**DIRECTIONS**
Go through the listing and copy each line that has the string "There" in it.
===============
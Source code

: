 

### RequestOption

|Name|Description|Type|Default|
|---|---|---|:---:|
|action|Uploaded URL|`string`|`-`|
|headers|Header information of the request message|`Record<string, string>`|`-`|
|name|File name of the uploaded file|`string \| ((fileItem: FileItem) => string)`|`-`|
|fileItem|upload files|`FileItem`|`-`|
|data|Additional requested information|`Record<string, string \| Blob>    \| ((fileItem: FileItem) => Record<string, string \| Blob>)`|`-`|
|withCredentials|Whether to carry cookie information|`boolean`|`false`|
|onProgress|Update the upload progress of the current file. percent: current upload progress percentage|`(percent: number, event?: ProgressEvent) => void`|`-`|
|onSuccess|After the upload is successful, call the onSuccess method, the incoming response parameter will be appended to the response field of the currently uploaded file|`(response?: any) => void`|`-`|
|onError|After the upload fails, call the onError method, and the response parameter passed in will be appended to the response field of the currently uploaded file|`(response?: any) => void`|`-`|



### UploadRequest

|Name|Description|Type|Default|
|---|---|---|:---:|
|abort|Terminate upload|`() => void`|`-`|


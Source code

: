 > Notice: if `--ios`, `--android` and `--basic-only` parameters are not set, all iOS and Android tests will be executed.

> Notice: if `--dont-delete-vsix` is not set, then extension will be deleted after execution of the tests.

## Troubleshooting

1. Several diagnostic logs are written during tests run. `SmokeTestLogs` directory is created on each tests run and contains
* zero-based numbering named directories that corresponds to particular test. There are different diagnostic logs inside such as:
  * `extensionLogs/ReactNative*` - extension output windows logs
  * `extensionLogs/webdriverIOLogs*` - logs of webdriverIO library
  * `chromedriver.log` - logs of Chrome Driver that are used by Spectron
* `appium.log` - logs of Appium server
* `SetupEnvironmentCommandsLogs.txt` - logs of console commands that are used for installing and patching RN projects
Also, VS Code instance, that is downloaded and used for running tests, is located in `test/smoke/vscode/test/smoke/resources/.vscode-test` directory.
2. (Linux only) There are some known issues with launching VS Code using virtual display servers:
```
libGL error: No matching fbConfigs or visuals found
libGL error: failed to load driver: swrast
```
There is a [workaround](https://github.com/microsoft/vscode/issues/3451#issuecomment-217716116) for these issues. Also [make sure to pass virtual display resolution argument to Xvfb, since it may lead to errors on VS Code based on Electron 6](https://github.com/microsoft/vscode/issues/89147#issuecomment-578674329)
===============
**RESPONSE**
* zero-based numbering named directories that corresponds to particular test. There are different diagnostic logs inside such as:
2. (Linux only) There are some known issues with launching VS Code using virtual display servers:
There is a [workaround](https://github.com/microsoft/vscode/issues/3451#issuecomment-217716116) for these issues. Also [make sure to pass virtual display resolution argument to Xvfb, since it may lead to errors on VS Code based on Electron 6](https://github.com/microsoft/vscode/issues/89147#issuecomment-578674329)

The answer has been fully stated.